Stored data:
=== Begin Enclosure ===
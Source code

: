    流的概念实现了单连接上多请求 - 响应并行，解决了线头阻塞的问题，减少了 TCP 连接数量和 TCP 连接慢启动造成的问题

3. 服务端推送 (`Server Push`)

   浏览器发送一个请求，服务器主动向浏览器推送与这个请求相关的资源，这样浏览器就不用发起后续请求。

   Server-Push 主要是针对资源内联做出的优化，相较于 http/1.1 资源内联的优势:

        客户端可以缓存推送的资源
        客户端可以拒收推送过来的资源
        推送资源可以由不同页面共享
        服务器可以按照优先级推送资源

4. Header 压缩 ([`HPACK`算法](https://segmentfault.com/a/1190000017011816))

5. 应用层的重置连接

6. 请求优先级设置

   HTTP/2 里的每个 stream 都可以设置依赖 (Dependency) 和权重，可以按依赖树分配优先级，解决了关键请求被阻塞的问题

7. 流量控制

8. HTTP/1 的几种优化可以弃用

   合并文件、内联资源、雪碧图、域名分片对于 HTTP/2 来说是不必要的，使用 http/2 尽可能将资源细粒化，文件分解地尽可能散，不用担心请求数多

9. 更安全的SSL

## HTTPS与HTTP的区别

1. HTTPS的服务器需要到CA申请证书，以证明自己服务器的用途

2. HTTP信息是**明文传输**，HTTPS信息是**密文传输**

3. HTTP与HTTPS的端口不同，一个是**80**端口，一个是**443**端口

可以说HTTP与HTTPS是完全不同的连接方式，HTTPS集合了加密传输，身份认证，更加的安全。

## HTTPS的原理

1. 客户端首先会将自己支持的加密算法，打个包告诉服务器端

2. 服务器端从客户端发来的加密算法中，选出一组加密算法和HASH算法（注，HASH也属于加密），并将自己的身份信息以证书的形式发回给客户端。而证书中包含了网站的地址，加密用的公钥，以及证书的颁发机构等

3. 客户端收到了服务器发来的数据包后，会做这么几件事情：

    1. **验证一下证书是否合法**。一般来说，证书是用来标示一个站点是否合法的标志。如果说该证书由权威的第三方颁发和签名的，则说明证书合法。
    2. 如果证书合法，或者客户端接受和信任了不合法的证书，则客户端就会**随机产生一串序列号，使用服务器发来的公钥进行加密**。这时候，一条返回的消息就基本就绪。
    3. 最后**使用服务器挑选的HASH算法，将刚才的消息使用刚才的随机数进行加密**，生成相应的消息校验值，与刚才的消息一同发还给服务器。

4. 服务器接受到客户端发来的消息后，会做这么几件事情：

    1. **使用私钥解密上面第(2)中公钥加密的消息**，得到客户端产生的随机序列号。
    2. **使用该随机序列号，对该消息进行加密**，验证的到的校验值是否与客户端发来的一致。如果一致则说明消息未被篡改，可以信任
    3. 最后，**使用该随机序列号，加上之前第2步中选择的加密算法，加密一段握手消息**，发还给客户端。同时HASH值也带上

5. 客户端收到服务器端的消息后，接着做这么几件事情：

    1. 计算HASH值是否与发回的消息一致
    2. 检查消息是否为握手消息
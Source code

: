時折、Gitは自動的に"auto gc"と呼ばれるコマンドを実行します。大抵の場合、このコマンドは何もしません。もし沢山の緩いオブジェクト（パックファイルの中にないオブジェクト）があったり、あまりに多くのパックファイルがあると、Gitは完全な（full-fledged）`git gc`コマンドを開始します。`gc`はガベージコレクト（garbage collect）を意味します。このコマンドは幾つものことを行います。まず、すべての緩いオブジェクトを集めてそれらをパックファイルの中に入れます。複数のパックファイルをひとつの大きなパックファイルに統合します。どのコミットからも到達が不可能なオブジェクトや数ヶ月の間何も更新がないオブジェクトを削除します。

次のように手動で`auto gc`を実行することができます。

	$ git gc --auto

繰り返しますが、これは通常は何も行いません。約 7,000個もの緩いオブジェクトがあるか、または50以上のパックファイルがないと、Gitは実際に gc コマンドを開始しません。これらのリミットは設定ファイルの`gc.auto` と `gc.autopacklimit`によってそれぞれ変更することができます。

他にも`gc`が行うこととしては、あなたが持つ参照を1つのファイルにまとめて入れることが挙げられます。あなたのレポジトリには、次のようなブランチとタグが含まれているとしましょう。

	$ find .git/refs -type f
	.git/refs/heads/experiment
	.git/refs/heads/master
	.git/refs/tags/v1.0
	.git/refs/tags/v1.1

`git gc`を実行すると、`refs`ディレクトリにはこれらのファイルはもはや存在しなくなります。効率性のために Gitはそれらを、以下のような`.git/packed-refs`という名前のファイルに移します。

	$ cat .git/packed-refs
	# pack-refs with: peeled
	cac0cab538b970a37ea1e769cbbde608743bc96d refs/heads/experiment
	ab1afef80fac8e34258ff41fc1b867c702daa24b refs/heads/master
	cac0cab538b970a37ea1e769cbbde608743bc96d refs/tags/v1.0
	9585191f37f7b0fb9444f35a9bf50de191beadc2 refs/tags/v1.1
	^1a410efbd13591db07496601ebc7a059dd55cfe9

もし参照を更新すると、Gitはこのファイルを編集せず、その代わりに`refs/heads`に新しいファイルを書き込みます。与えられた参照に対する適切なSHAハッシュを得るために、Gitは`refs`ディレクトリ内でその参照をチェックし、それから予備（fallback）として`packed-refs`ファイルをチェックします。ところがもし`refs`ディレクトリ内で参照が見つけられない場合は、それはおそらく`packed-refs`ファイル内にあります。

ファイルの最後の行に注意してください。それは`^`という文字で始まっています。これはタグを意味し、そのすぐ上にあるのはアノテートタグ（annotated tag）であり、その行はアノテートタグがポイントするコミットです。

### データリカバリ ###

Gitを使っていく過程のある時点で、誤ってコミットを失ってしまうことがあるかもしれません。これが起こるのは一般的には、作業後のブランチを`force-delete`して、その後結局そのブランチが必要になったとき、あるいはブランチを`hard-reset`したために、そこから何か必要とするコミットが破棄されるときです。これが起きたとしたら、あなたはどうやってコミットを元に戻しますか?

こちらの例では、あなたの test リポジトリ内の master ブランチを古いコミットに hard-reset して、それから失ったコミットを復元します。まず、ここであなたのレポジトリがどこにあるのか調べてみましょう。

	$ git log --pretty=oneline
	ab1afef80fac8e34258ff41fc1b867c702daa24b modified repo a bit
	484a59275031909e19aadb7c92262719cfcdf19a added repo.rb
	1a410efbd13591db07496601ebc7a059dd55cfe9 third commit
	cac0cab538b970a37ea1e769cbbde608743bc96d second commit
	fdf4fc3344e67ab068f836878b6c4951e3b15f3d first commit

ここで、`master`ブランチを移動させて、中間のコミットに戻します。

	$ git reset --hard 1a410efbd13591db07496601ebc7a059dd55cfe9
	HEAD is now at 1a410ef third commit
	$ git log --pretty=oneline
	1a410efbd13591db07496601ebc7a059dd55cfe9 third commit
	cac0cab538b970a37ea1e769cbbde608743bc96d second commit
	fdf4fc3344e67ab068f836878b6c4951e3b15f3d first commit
=== End Enclosure ===
Required action ->
Your answer should be the exact lines above from the one with "1. HTTPS的服务器需要到CA申请证书，以证明自己服务器的用途" through the one with "2. 如果证书合法，或者客户", both included, and nothing besides.

Answer section ->
1. HTTPS的服务器需要到CA申请证书，以证明自己服务器的用途

2. HTTP信息是**明文传输**，HTTPS信息是**密文传输**

3. HTTP与HTTPS的端口不同，一个是**80**端口，一个是**443**端口

可以说HTTP与HTTPS是完全不同的连接方式，HTTPS集合了加密传输，身份认证，更加的安全。

## HTTPS的原理

1. 客户端首先会将自己支持的加密算法，打个包告诉服务器端

2. 服务器端从客户端发来的加密算法中，选出一组加密算法和HASH算法（注，HASH也属于加密），并将自己的身份信息以证书的形式发回给客户端。而证书中包含了网站的地址，加密用的公钥，以及证书的颁发机构等

3. 客户端收到了服务器发来的数据包后，会做这么几件事情：

    1. **验证一下证书是否合法**。一般来说，证书是用来标示一个站点是否合法的标志。如果说该证书由权威的第三方颁发和签名的，则说明证书合法。
    2. 如果证书合法，或者客户端接受和信任了不合法的证书，则客户端就会**随机产生一串序列号，使用服务器发来的公钥进行加密**。这时候，一条返回的消息就基本就绪。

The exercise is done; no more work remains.